▸ **What the task asks**: Gather the lines below that include the string "were", copying each in full.

(Collected data)
• • • • •
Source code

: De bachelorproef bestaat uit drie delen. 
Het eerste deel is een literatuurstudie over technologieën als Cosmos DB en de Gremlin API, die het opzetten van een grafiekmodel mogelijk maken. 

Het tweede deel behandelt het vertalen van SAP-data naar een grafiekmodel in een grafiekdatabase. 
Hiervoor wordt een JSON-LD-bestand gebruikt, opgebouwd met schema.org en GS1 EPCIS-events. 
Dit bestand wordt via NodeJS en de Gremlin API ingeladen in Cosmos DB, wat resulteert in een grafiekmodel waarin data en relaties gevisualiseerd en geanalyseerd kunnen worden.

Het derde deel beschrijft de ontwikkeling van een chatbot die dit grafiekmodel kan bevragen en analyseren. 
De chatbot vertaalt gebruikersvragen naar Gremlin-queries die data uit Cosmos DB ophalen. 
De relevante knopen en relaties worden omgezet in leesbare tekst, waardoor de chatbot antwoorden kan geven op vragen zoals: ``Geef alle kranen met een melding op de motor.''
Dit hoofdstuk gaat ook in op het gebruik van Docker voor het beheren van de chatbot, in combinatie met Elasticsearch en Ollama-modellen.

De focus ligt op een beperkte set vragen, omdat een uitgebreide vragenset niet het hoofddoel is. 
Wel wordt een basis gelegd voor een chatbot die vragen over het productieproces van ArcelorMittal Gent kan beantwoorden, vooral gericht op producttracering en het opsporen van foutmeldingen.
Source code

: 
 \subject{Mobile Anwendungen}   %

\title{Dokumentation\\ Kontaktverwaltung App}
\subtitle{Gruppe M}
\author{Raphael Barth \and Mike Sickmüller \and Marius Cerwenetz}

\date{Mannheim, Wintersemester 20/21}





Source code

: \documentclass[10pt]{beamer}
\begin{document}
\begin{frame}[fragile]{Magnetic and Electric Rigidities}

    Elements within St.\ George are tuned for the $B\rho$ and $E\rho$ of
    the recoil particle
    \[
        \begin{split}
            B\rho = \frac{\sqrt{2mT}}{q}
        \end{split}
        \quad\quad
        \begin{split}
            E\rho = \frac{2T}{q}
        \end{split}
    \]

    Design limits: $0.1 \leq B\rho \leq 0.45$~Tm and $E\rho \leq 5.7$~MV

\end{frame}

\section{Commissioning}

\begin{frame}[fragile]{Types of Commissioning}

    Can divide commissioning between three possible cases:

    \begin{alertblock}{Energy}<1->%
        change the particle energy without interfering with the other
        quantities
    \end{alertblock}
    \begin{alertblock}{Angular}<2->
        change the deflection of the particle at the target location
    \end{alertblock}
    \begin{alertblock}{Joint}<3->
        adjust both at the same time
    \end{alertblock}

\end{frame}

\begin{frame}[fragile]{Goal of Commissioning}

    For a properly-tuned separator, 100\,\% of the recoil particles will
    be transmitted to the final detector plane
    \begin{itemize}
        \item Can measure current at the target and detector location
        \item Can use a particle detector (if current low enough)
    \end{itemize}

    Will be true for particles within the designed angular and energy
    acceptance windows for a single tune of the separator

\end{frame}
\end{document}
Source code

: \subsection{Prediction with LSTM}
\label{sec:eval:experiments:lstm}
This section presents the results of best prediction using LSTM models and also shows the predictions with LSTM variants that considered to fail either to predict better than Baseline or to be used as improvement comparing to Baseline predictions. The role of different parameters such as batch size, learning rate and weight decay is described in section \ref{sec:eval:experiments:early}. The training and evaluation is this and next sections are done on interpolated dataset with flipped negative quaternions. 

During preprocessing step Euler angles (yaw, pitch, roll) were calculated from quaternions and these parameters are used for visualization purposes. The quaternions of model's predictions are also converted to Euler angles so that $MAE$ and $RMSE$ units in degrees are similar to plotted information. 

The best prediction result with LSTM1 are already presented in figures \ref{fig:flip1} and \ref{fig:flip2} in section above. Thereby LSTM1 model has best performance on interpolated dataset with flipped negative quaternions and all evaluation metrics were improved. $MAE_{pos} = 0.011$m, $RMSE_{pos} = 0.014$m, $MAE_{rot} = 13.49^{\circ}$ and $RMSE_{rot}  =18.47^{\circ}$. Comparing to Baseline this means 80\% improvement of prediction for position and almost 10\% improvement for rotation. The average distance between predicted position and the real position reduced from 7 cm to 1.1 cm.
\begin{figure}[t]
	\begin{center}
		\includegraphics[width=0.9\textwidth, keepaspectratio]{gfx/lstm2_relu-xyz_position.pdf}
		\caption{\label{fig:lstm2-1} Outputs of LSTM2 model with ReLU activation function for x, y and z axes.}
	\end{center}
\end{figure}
• • • • •
▸ **Answer area**:
During preprocessing step Euler angles (yaw, pitch, roll) were calculated from quaternions and these parameters are used for visualization purposes. The quaternions of model's predictions are also converted to Euler angles so that $MAE$ and $RMSE$ units in degrees are similar to plotted information. 
The best prediction result with LSTM1 are already presented in figures \ref{fig:flip1} and \ref{fig:flip2} in section above. Thereby LSTM1 model has best performance on interpolated dataset with flipped negative quaternions and all evaluation metrics were improved. $MAE_{pos} = 0.011$m, $RMSE_{pos} = 0.014$m, $MAE_{rot} = 13.49^{\circ}$ and $RMSE_{rot}  =18.47^{\circ}$. Comparing to Baseline this means 80\% improvement of prediction for position and almost 10\% improvement for rotation. The average distance between predicted position and the real position reduced from 7 cm to 1.1 cm.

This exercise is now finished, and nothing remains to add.